Higher Dimensional Choptuik Scaling in Painleve Gullstrand Coordinates

TL;DR

This paper studies how critical collapse behavior, specifically Choptuik scaling, extends to higher dimensions using Painleve-Gullstrand coordinates, confirming cusps in the scaling relationship and analyzing the critical exponent's asymptotic behavior.

Contribution

It demonstrates the presence of cusps in the periodic scaling in higher dimensions and explores the critical exponent's approach to 1/2 as dimensions increase.

Findings

Cusps in the periodic scaling relationship are confirmed in higher dimensions.

The critical exponent approaches 1/2 as the number of spacetime dimensions increases.

Results are consistent with earlier predictions about the asymptotic behavior of the critical exponent.

Abstract

We investigate Choptuik scaling in the spherically symmetric collapse of a massless scalar field in higher dimensions using Painleve-Gullstrand (P-G) coordinates.

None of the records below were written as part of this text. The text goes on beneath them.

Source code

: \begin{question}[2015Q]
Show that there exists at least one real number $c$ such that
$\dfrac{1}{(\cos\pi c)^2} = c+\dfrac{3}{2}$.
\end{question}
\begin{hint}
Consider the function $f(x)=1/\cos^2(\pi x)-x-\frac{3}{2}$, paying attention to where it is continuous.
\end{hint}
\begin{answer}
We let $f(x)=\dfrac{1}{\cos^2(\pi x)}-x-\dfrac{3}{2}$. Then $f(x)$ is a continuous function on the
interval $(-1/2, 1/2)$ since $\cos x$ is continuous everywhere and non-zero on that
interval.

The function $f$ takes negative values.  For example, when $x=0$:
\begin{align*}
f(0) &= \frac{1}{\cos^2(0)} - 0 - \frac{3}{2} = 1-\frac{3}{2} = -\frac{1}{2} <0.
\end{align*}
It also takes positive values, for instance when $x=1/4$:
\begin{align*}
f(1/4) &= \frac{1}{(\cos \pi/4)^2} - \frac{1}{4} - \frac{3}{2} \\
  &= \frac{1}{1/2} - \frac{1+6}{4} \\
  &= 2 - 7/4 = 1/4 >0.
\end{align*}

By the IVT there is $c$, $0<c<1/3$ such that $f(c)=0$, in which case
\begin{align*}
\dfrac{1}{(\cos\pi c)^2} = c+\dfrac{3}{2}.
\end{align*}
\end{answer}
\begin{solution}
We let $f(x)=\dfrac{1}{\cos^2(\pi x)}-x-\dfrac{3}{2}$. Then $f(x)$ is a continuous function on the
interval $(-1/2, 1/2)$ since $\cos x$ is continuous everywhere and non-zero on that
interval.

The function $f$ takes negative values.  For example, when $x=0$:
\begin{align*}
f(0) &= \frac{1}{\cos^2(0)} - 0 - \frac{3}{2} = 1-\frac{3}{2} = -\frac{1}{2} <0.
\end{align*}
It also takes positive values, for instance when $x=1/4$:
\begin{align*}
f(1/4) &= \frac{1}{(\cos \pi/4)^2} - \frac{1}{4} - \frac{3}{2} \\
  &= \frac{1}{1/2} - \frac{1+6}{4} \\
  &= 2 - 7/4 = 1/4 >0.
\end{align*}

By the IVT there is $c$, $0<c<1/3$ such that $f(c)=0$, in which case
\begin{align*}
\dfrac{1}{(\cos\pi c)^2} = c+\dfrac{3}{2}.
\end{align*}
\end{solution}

Our analysis confirms the presence in higher dimensions of the cusps in the periodic scaling relationship recently observed in four dimensional collapse. In addition, we address the issue of the asymptotic behaviour of the critical exponent as the number of spacetime dimensions gets large. Our results are consistent with earlier work suggesting that the critical exponent monotonically approaches 1/2 in this limit.